**PROBLEM REQUIREMENTS**
Among the entries, find each line that includes the string "Vérifier" and list it.
Start of EXERCISE DATA
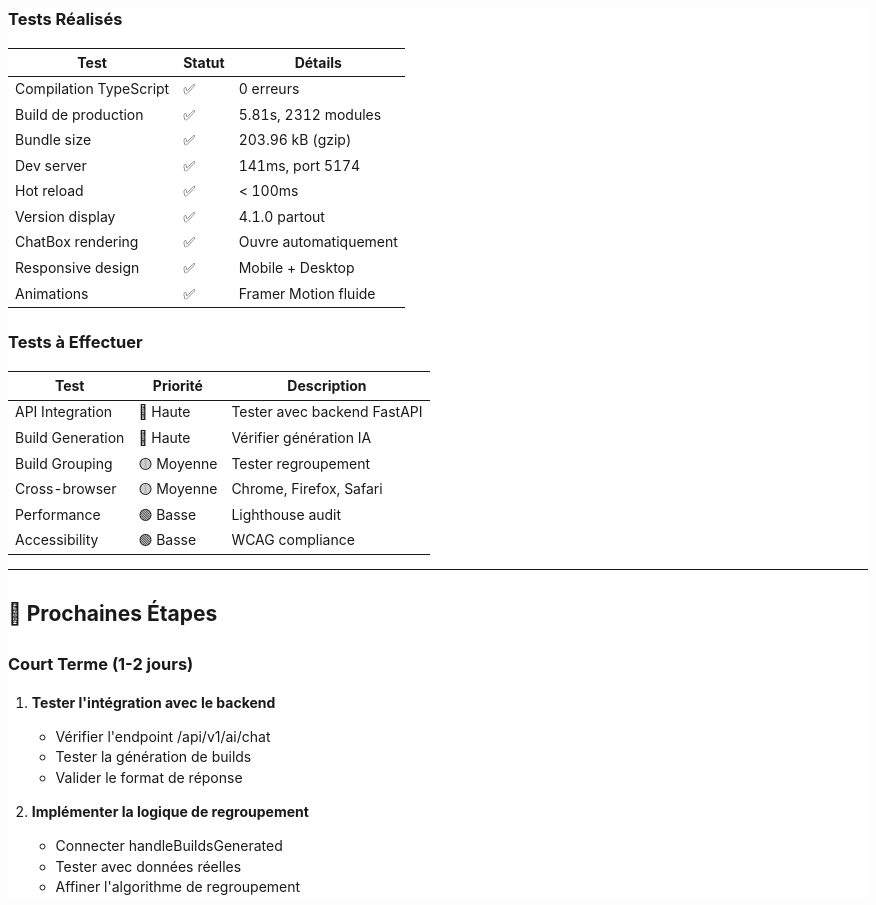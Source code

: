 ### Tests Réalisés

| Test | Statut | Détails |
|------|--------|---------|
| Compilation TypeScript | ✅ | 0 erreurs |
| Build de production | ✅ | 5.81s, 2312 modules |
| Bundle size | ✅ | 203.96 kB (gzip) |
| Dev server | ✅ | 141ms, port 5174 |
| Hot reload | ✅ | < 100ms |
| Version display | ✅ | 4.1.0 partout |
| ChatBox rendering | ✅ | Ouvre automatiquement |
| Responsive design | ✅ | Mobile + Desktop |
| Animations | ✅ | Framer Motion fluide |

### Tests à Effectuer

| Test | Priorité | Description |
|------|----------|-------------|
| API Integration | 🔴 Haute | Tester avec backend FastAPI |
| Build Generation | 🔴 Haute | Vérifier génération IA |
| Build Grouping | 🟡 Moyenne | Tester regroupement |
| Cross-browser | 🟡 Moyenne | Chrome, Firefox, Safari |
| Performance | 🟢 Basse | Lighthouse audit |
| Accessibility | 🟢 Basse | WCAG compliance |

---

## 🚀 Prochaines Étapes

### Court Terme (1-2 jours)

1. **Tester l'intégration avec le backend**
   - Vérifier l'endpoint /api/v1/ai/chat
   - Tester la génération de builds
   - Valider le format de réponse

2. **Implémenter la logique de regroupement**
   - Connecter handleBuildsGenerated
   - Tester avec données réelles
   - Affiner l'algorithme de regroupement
End of EXERCISE DATA
**EXPECTED ANSWER**
| Build Generation | 🔴 Haute | Vérifier génération IA |
   - Vérifier l'endpoint /api/v1/ai/chat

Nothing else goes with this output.